*Task brief:*
Keep every character as it is and output all of the records.

*The records:*
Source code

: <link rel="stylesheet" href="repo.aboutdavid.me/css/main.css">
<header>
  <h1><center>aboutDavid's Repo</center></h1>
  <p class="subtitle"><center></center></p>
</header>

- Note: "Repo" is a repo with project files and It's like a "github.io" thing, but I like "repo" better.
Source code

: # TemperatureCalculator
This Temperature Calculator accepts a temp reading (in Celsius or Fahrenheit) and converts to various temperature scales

*Result of the exercise:*
Source code

: <link rel="stylesheet" href="repo.aboutdavid.me/css/main.css">
<header>
  <h1><center>aboutDavid's Repo</center></h1>
  <p class="subtitle"><center></center></p>
</header>

- Note: "Repo" is a repo with project files and It's like a "github.io" thing, but I like "repo" better.
Source code

: # TemperatureCalculator
This Temperature Calculator accepts a temp reading (in Celsius or Fahrenheit) and converts to various temperature scales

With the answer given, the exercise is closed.